I'm sure you've heard the term GMO being thrown around a lot lately. It seems like every week there's a new story about GMO crops. Some want to ban them completely, others want to label any foods that use them. Obviously there are a lot of strong opinions out there, and a lot of unclear or even false information to boot. Nevertheless we all will be faced with important decisions about GMOs sooner or later. Whether it’s at the polls or in the grocery store, you need the best information you can get in order to make the right choice for you. Our goal at FeedtheDataMonster is to educate and inform.
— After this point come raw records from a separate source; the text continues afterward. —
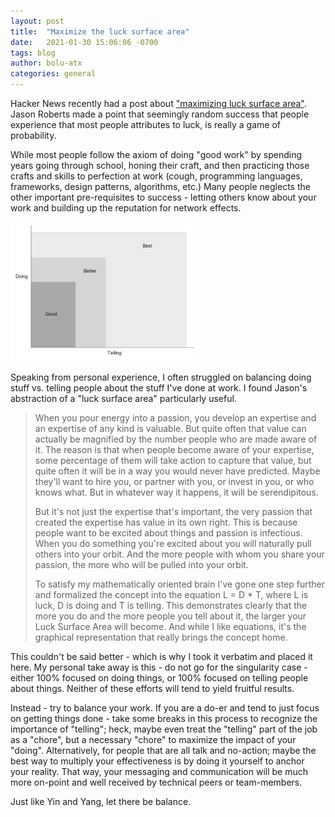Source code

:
 ```yaml
---
layout: post
title:  "Maximize the luck surface area"
date:   2021-01-30 15:06:06 -0700
tags: blog
author: bolu-atx
categories: general
---
```


Hacker News recently had a post about ["maximizing luck surface area"][1]. Jason Roberts made a point that seemingly random success that people experience that most people attributes to luck, is really a game of probability. 

While most people follow the axiom of doing "good work" by spending years going through school, honing their craft, and then practicing those crafts and skills to perfection at work (cough, programming languages, frameworks, design patterns, algorithms, etc.) Many people neglects the other important pre-requisites to success - letting others know about your work and building up the reputation for network effects. 

<img src="/assets/posts-media/doing-vs-telling.png" width="60%"/>

<!--more-->

Speaking from personal experience, I often struggled on balancing doing stuff vs. telling people about the stuff I've done at work. I found Jason's abstraction of a "luck surface area" particularly useful.

> When you pour energy into a passion, you develop an expertise and an expertise of any kind is valuable. But quite often that value can actually be magnified by the number people who are made aware of it. The reason is that when people become aware of your expertise, some percentage of them will take action to capture that value, but quite often it will be in a way you would never have predicted. Maybe they'll want to hire you, or partner with you, or invest in you, or who knows what. But in whatever way it happens, it will be serendipitous.
> 
> But it's not just the expertise that's important, the very passion that created the expertise has value in its own right. This is because people want to be excited about things and passion is infectious. When you do something you're excited about you will naturally pull others into your orbit. And the more people with whom you share your passion, the more who will be pulled into your orbit.
> 
> To satisfy my mathematically oriented brain I've gone one step further and formalized the concept into the equation L = D * T, where L is luck, D is doing and T is telling. This demonstrates clearly that the more you do and the more people you tell about it, the larger your Luck Surface Area will become. And while I like equations, it's the graphical representation that really brings the concept home.


This couldn't be said better - which is why I took it verbatim and placed it here. My personal take away is this - do not go for the singularity case - either 100% focused on doing things, or 100% focused on telling people about things. Neither of these efforts will tend to yield fruitful results. 

Instead - try to balance your work. If you are a do-er and tend to just focus on getting things done - take some breaks in this process to recognize the importance of "telling"; heck, maybe even treat the "telling" part of the job as a "chore", but a necessary "chore" to maximize the impact of your "doing". Alternatively, for people that are all talk and no-action; maybe the best way to multiply your effectiveness is by doing it yourself to anchor your reality. That way, your messaging and communication will be much more on-point and well received by technical peers or team-members.

Just like Yin and Yang, let there be balance.


[1]:https://www.codusoperandi.com/posts/increasing-your-luck-surface-area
To that extent I’d like to try to clear up some of the misconceptions. I'm not writing this to advocate for or against the use of GMO crops. I'm not here to tell you about the companies or institutions that make them. I am writing this piece to give you the most accurate information I can. I will leave you to form your own opinions.
What exactly is a GMO?
Let's start with the basics. The term stands for Genetically Modified Organism; that's a pretty vague phrase. It can refer to fish that have pigmentation from corals and jellyfish, bacteria that have been modified to produce human insulin, or mouse cells that make monoclonal antibodies (which are used in a wide variety of medical treatments). Most of the time, however, the controversy is around the plants that we grow for food.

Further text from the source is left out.